Nice solution! I wonder if I should change the topic of this question to "Computer Science"

David Vreken - 2 years, 1 month ago

That might make sense, but I feel like there is some discussion that could be had on it regarding number theory. I was intending to come back to this and add more ways of looking at it. But honestly even those are mostly in the realm of computer science. I haven't figured out anything purely mathematical that reduces the amount of work to solve the problem, but I am curious to know if there is anything.

Eric Nordstrom - 2 years, 1 month ago

So yes, it looks like there was a lot of computer science involved, but there was some number theory as well. Ultimately, I think it's number theory, because any improvements to the process come from number theory. I might even say it's reasonable to do it by hand once you really whittle it down.

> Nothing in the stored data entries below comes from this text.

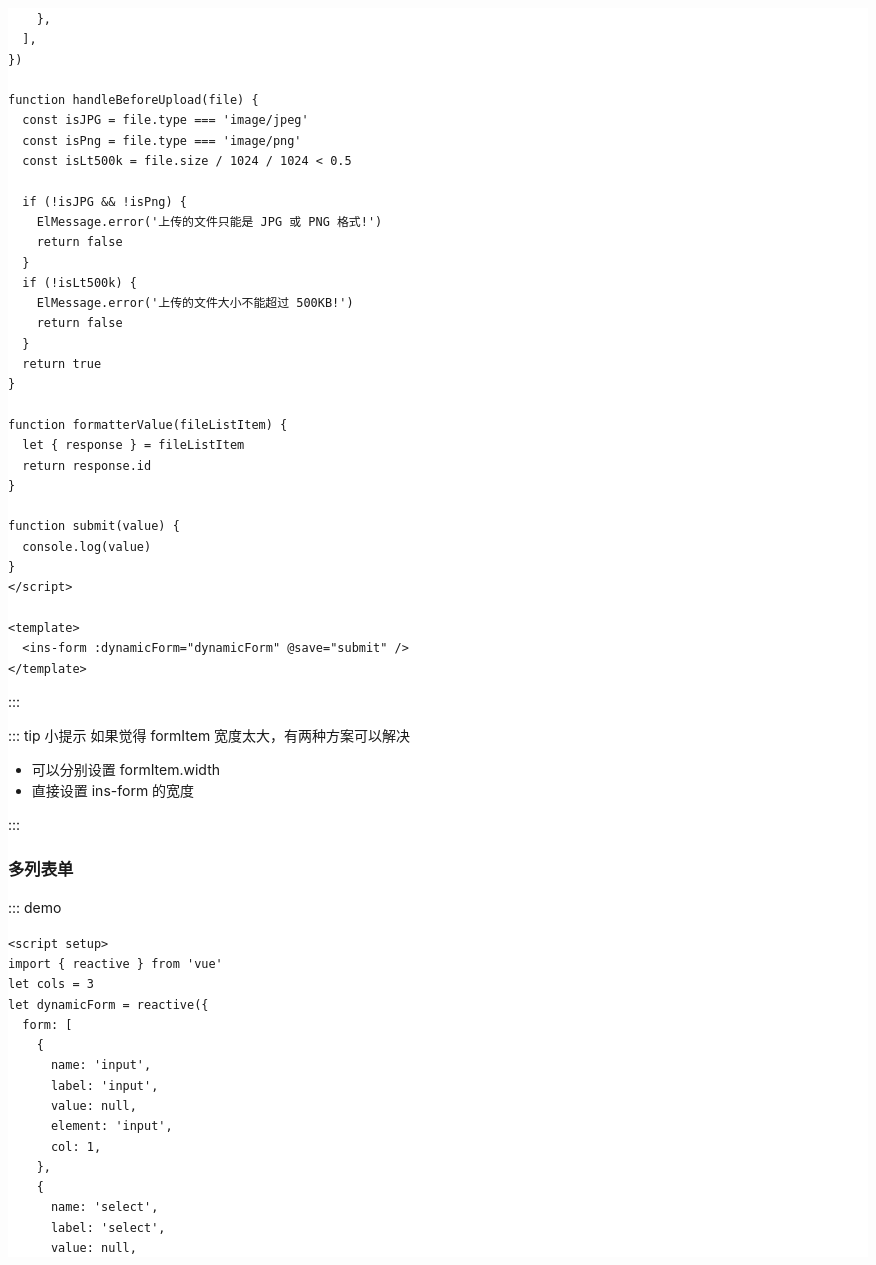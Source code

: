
 ```vue
    },
  ],
})

function handleBeforeUpload(file) {
  const isJPG = file.type === 'image/jpeg'
  const isPng = file.type === 'image/png'
  const isLt500k = file.size / 1024 / 1024 < 0.5

  if (!isJPG && !isPng) {
    ElMessage.error('上传的文件只能是 JPG 或 PNG 格式!')
    return false
  }
  if (!isLt500k) {
    ElMessage.error('上传的文件大小不能超过 500KB!')
    return false
  }
  return true
}

function formatterValue(fileListItem) {
  let { response } = fileListItem
  return response.id
}

function submit(value) {
  console.log(value)
}
</script>

<template>
  <ins-form :dynamicForm="dynamicForm" @save="submit" />
</template>
```

:::

::: tip 小提示
如果觉得 formItem 宽度太大，有两种方案可以解决

- 可以分别设置 formItem.width
- 直接设置 ins-form 的宽度

:::

### 多列表单

::: demo

```vue
<script setup>
import { reactive } from 'vue'
let cols = 3
let dynamicForm = reactive({
  form: [
    {
      name: 'input',
      label: 'input',
      value: null,
      element: 'input',
      col: 1,
    },
    {
      name: 'select',
      label: 'select',
      value: null,
```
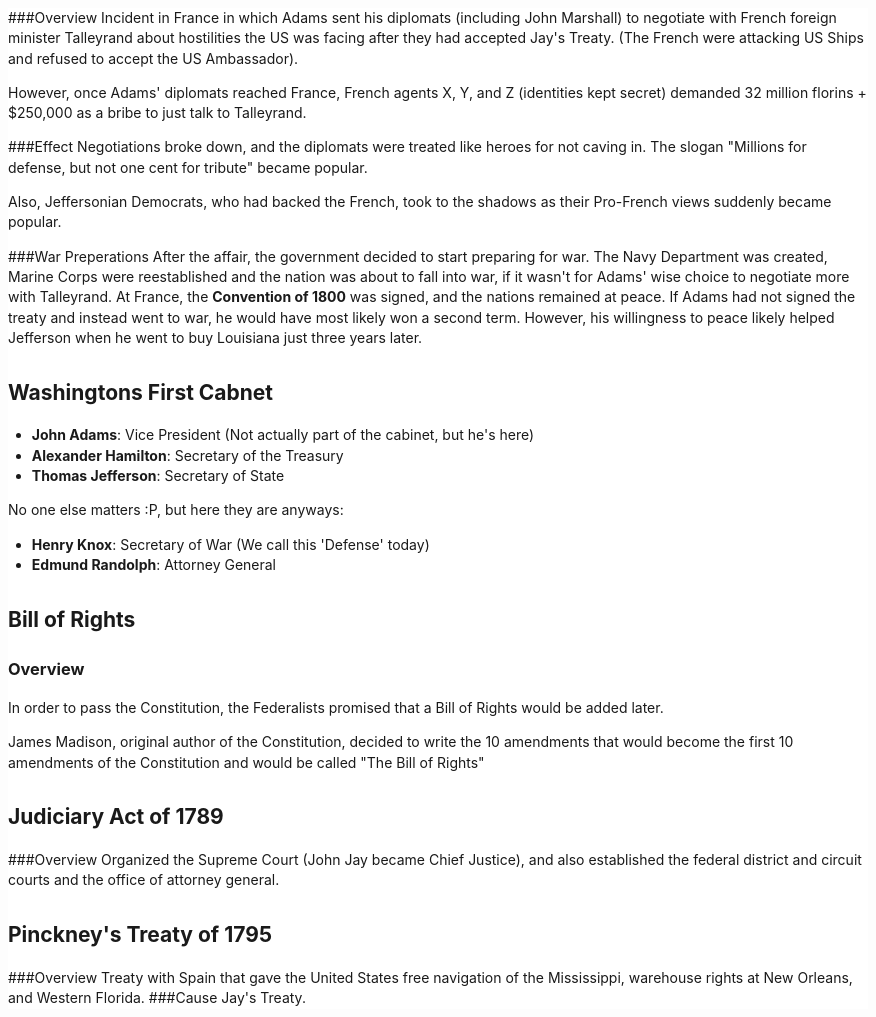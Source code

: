 ###Overview
Incident in France in which Adams sent his diplomats (including John Marshall) to negotiate with French foreign minister Talleyrand about hostilities the US was facing after they had accepted Jay's Treaty. (The French were attacking US Ships and refused to accept the US Ambassador).

However, once Adams' diplomats reached France, French agents X, Y, and Z (identities kept secret) demanded 32 million florins + $250,000 as a bribe to just talk to Talleyrand.

###Effect
Negotiations broke down, and the diplomats were treated like heroes for not caving in. The slogan "Millions for defense, but not one cent for tribute" became popular.

Also, Jeffersonian Democrats, who had backed the French, took to the shadows as their Pro-French views suddenly became popular. 

###War Preperations
After the affair, the government decided to start preparing for war. The Navy Department was created, Marine Corps were reestablished and the nation was about to fall into war, if it wasn't for Adams' wise choice to negotiate more with Talleyrand. At France, the **Convention of 1800** was signed, and the nations remained at peace. If Adams had not signed the treaty and instead went to war, he would have most likely won a second term. However, his willingness to peace likely helped Jefferson when he went to buy Louisiana just three years later.


##  Washingtons First Cabnet 

- **John Adams**: Vice President (Not actually part of the cabinet, but he's here)
- **Alexander Hamilton**: Secretary of the Treasury
- **Thomas Jefferson**: Secretary of State

No one else matters :P, but here they are anyways:

- **Henry Knox**: Secretary of War (We call this 'Defense' today)
- **Edmund Randolph**: Attorney General

##  Bill of Rights 

### Overview
In order to pass the Constitution, the Federalists promised that a Bill of Rights would be added later. 

James Madison, original author of the Constitution, decided to write the 10 amendments that would become the first 10 amendments of the Constitution and would be called "The Bill of Rights"

##  Judiciary Act of 1789 

###Overview
Organized the Supreme Court (John Jay became Chief Justice), and also established the federal district and circuit courts and the office of attorney general.

##  Pinckney's Treaty of 1795 

###Overview
Treaty with Spain that gave the United States free navigation of the Mississippi, warehouse rights at New Orleans, and Western Florida.
###Cause
Jay's Treaty.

Eric Nordstrom - 2 years, 1 month ago

I found another way to test for automorphism. For some reason I doubted that I had it right at first, thinking there were many exceptions, so I didn't post it, but it turns out it's pretty straightforward. It still involves figuring out some properties of the number represented in the tested base, so it's not actually that much easier, and you still have to test for each for the same quantity of numbers.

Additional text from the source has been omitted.